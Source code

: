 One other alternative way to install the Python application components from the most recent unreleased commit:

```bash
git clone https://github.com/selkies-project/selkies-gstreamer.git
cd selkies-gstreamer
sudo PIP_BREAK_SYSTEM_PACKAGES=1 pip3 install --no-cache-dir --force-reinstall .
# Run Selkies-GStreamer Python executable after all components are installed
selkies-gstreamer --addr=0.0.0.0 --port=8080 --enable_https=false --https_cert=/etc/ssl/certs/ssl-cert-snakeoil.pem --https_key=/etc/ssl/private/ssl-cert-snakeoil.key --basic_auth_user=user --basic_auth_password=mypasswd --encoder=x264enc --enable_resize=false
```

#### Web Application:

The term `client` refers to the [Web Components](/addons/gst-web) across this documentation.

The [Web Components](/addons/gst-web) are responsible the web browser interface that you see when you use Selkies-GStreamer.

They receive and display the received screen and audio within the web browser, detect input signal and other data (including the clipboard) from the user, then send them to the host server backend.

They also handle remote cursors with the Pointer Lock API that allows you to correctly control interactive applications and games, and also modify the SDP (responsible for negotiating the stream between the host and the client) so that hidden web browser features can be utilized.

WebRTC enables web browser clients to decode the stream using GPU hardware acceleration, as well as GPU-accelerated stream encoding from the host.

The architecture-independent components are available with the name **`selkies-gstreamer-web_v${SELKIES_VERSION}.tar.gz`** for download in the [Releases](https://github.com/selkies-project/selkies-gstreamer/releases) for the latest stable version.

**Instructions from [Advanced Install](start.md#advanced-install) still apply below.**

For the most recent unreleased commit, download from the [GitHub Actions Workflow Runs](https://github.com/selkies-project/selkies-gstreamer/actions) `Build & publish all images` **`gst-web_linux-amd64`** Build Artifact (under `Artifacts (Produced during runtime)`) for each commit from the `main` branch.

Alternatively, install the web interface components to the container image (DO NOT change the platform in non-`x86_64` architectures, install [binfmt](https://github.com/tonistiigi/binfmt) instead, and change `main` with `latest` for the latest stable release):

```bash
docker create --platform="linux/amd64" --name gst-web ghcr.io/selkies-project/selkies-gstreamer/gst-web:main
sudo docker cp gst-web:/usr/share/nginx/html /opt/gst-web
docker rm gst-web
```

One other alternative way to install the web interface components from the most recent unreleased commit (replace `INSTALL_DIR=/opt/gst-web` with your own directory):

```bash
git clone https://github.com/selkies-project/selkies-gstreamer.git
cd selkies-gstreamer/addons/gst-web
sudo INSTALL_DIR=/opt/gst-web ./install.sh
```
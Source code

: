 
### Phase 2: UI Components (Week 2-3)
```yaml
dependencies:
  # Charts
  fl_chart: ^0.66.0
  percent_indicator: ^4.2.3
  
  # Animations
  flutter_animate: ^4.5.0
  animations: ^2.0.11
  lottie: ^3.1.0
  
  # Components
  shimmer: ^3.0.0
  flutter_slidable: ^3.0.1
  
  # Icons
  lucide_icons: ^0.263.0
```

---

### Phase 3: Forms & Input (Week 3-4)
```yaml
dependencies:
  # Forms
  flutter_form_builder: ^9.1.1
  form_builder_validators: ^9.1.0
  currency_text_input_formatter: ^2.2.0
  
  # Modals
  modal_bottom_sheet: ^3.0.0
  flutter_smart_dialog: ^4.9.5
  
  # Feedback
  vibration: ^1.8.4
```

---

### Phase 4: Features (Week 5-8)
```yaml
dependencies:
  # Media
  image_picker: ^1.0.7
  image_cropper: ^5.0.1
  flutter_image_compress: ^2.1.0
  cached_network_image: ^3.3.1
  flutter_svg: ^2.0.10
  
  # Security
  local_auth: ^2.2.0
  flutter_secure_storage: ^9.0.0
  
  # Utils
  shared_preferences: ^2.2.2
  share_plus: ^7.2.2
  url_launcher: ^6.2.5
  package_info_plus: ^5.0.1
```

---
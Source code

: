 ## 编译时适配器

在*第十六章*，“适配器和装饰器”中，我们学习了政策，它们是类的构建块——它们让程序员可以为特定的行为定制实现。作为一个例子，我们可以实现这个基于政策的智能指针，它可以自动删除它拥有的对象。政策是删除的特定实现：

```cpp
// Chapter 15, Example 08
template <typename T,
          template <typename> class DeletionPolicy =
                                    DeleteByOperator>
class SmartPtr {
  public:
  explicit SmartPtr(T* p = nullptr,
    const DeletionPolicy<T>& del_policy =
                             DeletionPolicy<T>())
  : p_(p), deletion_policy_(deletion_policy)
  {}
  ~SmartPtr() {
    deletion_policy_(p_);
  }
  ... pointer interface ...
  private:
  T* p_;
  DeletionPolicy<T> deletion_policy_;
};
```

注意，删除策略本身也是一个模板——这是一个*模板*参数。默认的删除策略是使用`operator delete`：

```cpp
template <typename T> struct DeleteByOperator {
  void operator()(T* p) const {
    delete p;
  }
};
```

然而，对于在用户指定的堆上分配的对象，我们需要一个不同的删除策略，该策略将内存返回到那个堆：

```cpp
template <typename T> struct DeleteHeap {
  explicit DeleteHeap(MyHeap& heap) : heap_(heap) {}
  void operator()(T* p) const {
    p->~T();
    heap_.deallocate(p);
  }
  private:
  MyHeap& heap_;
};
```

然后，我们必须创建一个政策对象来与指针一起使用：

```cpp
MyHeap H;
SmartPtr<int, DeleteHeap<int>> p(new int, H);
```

### ASSIGNMENT
Please reproduce the listing exactly, keeping every line as it is.

### RESPONSE BOX
Source code

: One other alternative way to install the Python application components from the most recent unreleased commit:

```bash
git clone https://github.com/selkies-project/selkies-gstreamer.git
cd selkies-gstreamer
sudo PIP_BREAK_SYSTEM_PACKAGES=1 pip3 install --no-cache-dir --force-reinstall .
# Run Selkies-GStreamer Python executable after all components are installed
selkies-gstreamer --addr=0.0.0.0 --port=8080 --enable_https=false --https_cert=/etc/ssl/certs/ssl-cert-snakeoil.pem --https_key=/etc/ssl/private/ssl-cert-snakeoil.key --basic_auth_user=user --basic_auth_password=mypasswd --encoder=x264enc --enable_resize=false
```

#### Web Application:

The term `client` refers to the [Web Components](/addons/gst-web) across this documentation.

The [Web Components](/addons/gst-web) are responsible the web browser interface that you see when you use Selkies-GStreamer.

They receive and display the received screen and audio within the web browser, detect input signal and other data (including the clipboard) from the user, then send them to the host server backend.

They also handle remote cursors with the Pointer Lock API that allows you to correctly control interactive applications and games, and also modify the SDP (responsible for negotiating the stream between the host and the client) so that hidden web browser features can be utilized.

WebRTC enables web browser clients to decode the stream using GPU hardware acceleration, as well as GPU-accelerated stream encoding from the host.

The architecture-independent components are available with the name **`selkies-gstreamer-web_v${SELKIES_VERSION}.tar.gz`** for download in the [Releases](https://github.com/selkies-project/selkies-gstreamer/releases) for the latest stable version.

**Instructions from [Advanced Install](start.md#advanced-install) still apply below.**

For the most recent unreleased commit, download from the [GitHub Actions Workflow Runs](https://github.com/selkies-project/selkies-gstreamer/actions) `Build & publish all images` **`gst-web_linux-amd64`** Build Artifact (under `Artifacts (Produced during runtime)`) for each commit from the `main` branch.

Alternatively, install the web interface components to the container image (DO NOT change the platform in non-`x86_64` architectures, install [binfmt](https://github.com/tonistiigi/binfmt) instead, and change `main` with `latest` for the latest stable release):

```bash
docker create --platform="linux/amd64" --name gst-web ghcr.io/selkies-project/selkies-gstreamer/gst-web:main
sudo docker cp gst-web:/usr/share/nginx/html /opt/gst-web
docker rm gst-web
```

One other alternative way to install the web interface components from the most recent unreleased commit (replace `INSTALL_DIR=/opt/gst-web` with your own directory):

```bash
git clone https://github.com/selkies-project/selkies-gstreamer.git
cd selkies-gstreamer/addons/gst-web
sudo INSTALL_DIR=/opt/gst-web ./install.sh
```
Source code

: 
### Phase 2: UI Components (Week 2-3)
```yaml
dependencies:
  # Charts
  fl_chart: ^0.66.0
  percent_indicator: ^4.2.3
  
  # Animations
  flutter_animate: ^4.5.0
  animations: ^2.0.11
  lottie: ^3.1.0
  
  # Components
  shimmer: ^3.0.0
  flutter_slidable: ^3.0.1
  
  # Icons
  lucide_icons: ^0.263.0
```

---

### Phase 3: Forms & Input (Week 3-4)
```yaml
dependencies:
  # Forms
  flutter_form_builder: ^9.1.1
  form_builder_validators: ^9.1.0
  currency_text_input_formatter: ^2.2.0
  
  # Modals
  modal_bottom_sheet: ^3.0.0
  flutter_smart_dialog: ^4.9.5
  
  # Feedback
  vibration: ^1.8.4
```

---

### Phase 4: Features (Week 5-8)
```yaml
dependencies:
  # Media
  image_picker: ^1.0.7
  image_cropper: ^5.0.1
  flutter_image_compress: ^2.1.0
  cached_network_image: ^3.3.1
  flutter_svg: ^2.0.10
  
  # Security
  local_auth: ^2.2.0
  flutter_secure_storage: ^9.0.0
  
  # Utils
  shared_preferences: ^2.2.2
  share_plus: ^7.2.2
  url_launcher: ^6.2.5
  package_info_plus: ^5.0.1
```

---
Source code

: ## 编译时适配器

在*第十六章*，“适配器和装饰器”中，我们学习了政策，它们是类的构建块——它们让程序员可以为特定的行为定制实现。作为一个例子，我们可以实现这个基于政策的智能指针，它可以自动删除它拥有的对象。政策是删除的特定实现：

```cpp
// Chapter 15, Example 08
template <typename T,
          template <typename> class DeletionPolicy =
                                    DeleteByOperator>
class SmartPtr {
  public:
  explicit SmartPtr(T* p = nullptr,
    const DeletionPolicy<T>& del_policy =
                             DeletionPolicy<T>())
  : p_(p), deletion_policy_(deletion_policy)
  {}
  ~SmartPtr() {
    deletion_policy_(p_);
  }
  ... pointer interface ...
  private:
  T* p_;
  DeletionPolicy<T> deletion_policy_;
};
```

注意，删除策略本身也是一个模板——这是一个*模板*参数。默认的删除策略是使用`operator delete`：

```cpp
template <typename T> struct DeleteByOperator {
  void operator()(T* p) const {
    delete p;
  }
};
```

然而，对于在用户指定的堆上分配的对象，我们需要一个不同的删除策略，该策略将内存返回到那个堆：

```cpp
template <typename T> struct DeleteHeap {
  explicit DeleteHeap(MyHeap& heap) : heap_(heap) {}
  void operator()(T* p) const {
    p->~T();
    heap_.deallocate(p);
  }
  private:
  MyHeap& heap_;
};
```

然后，我们必须创建一个政策对象来与指针一起使用：

```cpp
MyHeap H;
SmartPtr<int, DeleteHeap<int>> p(new int, H);
```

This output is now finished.